Tech devised, designed and developed in Ireland by Intel-owned Movidius is playing a key role in the future of AI.

Microsoft last month unveiled a new AI platform called Windows ML for developers to create apps on Windows 10 to enable pre-trained machine learning (ML) models in apps.

Windows ML efficiently uses hardware for any given AI workload and intelligently distributes work across multiple hardware types, now including Intel vision processing units (VPUs).

At the heart of this are VPUs developed by Movidius, the Irish tech company that Intel acquired in September 2016 for an undisclosed sum.

Dublin-headquartered Movidius was established 12 years ago by David Moloney and Sean Mitchell to bring deep-learning capabilities and machine intelligence to devices ranging from smartphones to today’s drones and VR headsets.

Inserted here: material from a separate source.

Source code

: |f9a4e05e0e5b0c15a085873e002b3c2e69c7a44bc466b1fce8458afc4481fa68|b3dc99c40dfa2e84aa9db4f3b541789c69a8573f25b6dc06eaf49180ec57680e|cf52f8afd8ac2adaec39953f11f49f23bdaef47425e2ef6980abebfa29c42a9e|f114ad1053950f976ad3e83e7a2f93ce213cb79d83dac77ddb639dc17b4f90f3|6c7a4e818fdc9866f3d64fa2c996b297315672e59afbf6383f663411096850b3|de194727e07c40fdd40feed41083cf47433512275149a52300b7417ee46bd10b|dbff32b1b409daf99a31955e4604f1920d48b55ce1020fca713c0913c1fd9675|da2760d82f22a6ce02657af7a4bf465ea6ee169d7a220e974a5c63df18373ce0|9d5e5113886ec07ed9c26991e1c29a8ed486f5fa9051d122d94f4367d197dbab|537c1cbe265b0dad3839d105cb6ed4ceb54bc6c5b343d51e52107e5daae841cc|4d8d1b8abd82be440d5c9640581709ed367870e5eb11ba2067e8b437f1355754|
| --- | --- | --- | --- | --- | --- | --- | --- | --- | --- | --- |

The Intel Movidius Myriad X VPU is the industry’s first system-on-chip shipping with a dedicated neural compute engine for hardware acceleration of deep-learning inference at the edge.

This third-generation VPU from Intel is specifically designed to run deep neural networks at high speed and low power to offload specific AI tasks from burdening other hardware.

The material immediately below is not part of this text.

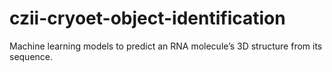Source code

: # czii-cryoet-object-identification
Machine learning models to predict an RNA molecule’s 3D structure from its sequence.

By implementing support for Intel’s VPU in Windows ML, Microsoft is providing independent software vendors the option of a dedicated deep-learning inference solution, freeing up traditional hardware for other workloads, or reducing the overall system power consumption without requiring custom code.

The Windows ML and Intel VPU combination has the potential to enable more intelligent client applications and core OS features, such as personal assistants, enhanced biometric security, smart music, and photo search and recognition.

“Intel Movidius VPU technology will deliver increasingly sophisticated AI experiences for the hundreds of millions of Microsoft users worldwide,” said Remi El-Ouazzane, Intel vice-president and general manager of Intel Movidius.

“This is just the latest example of how Intel is accelerating the promise of bringing AI from the data centre to edge devices through our high-performance, low-power vision processor technology.”